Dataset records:
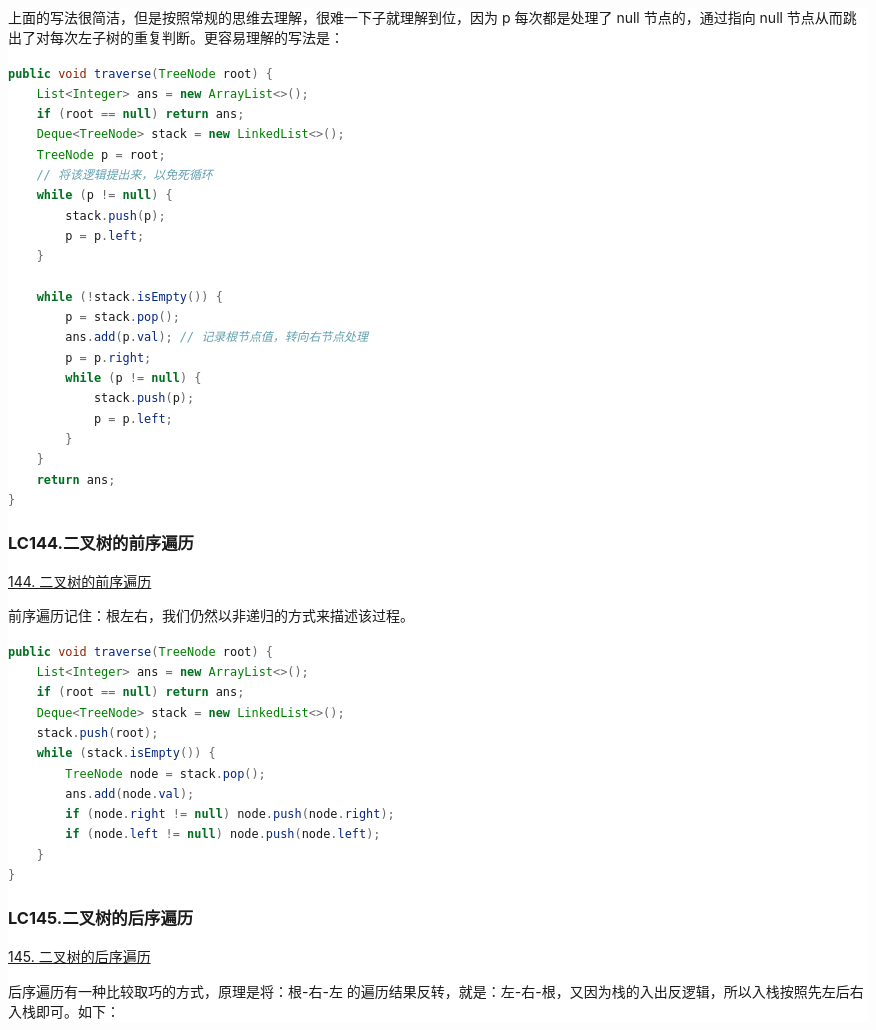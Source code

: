 上面的写法很简洁，但是按照常规的思维去理解，很难一下子就理解到位，因为 p 每次都是处理了 null 节点的，通过指向 null 节点从而跳出了对每次左子树的重复判断。更容易理解的写法是：

```java
public void traverse(TreeNode root) {
    List<Integer> ans = new ArrayList<>();
    if (root == null) return ans;
    Deque<TreeNode> stack = new LinkedList<>();
    TreeNode p = root;
    // 将该逻辑提出来，以免死循环
    while (p != null) {
        stack.push(p);
        p = p.left;
    }

    while (!stack.isEmpty()) {
        p = stack.pop();
        ans.add(p.val); // 记录根节点值，转向右节点处理
        p = p.right;
        while (p != null) {
            stack.push(p);
            p = p.left;
        }
    }
    return ans;
}
```

### LC144.二叉树的前序遍历

[144. 二叉树的前序遍历](https://leetcode.cn/problems/binary-tree-preorder-traversal)

前序遍历记住：根左右，我们仍然以非递归的方式来描述该过程。

```java
public void traverse(TreeNode root) {
    List<Integer> ans = new ArrayList<>();
    if (root == null) return ans;
    Deque<TreeNode> stack = new LinkedList<>();
    stack.push(root);
    while (stack.isEmpty()) {
        TreeNode node = stack.pop();
        ans.add(node.val);
        if (node.right != null) node.push(node.right);
        if (node.left != null) node.push(node.left);
    }
}
```

### LC145.二叉树的后序遍历

[145. 二叉树的后序遍历](https://leetcode.cn/problems/binary-tree-postorder-traversal)

后序遍历有一种比较取巧的方式，原理是将：根-右-左 的遍历结果反转，就是：左-右-根，又因为栈的入出反逻辑，所以入栈按照先左后右入栈即可。如下：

WORK TASK: Drop the images and transcribe the entries above exactly.

RESPONSE TO THE TASK:
Source code

: 上面的写法很简洁，但是按照常规的思维去理解，很难一下子就理解到位，因为 p 每次都是处理了 null 节点的，通过指向 null 节点从而跳出了对每次左子树的重复判断。更容易理解的写法是：

```java
public void traverse(TreeNode root) {
    List<Integer> ans = new ArrayList<>();
    if (root == null) return ans;
    Deque<TreeNode> stack = new LinkedList<>();
    TreeNode p = root;
    // 将该逻辑提出来，以免死循环
    while (p != null) {
        stack.push(p);
        p = p.left;
    }

    while (!stack.isEmpty()) {
        p = stack.pop();
        ans.add(p.val); // 记录根节点值，转向右节点处理
        p = p.right;
        while (p != null) {
            stack.push(p);
            p = p.left;
        }
    }
    return ans;
}
```

### LC144.二叉树的前序遍历

[144. 二叉树的前序遍历](https://leetcode.cn/problems/binary-tree-preorder-traversal)

前序遍历记住：根左右，我们仍然以非递归的方式来描述该过程。

```java
public void traverse(TreeNode root) {
    List<Integer> ans = new ArrayList<>();
    if (root == null) return ans;
    Deque<TreeNode> stack = new LinkedList<>();
    stack.push(root);
    while (stack.isEmpty()) {
        TreeNode node = stack.pop();
        ans.add(node.val);
        if (node.right != null) node.push(node.right);
        if (node.left != null) node.push(node.left);
    }
}
```

### LC145.二叉树的后序遍历

[145. 二叉树的后序遍历](https://leetcode.cn/problems/binary-tree-postorder-traversal)

后序遍历有一种比较取巧的方式，原理是将：根-右-左 的遍历结果反转，就是：左-右-根，又因为栈的入出反逻辑，所以入栈按照先左后右入栈即可。如下：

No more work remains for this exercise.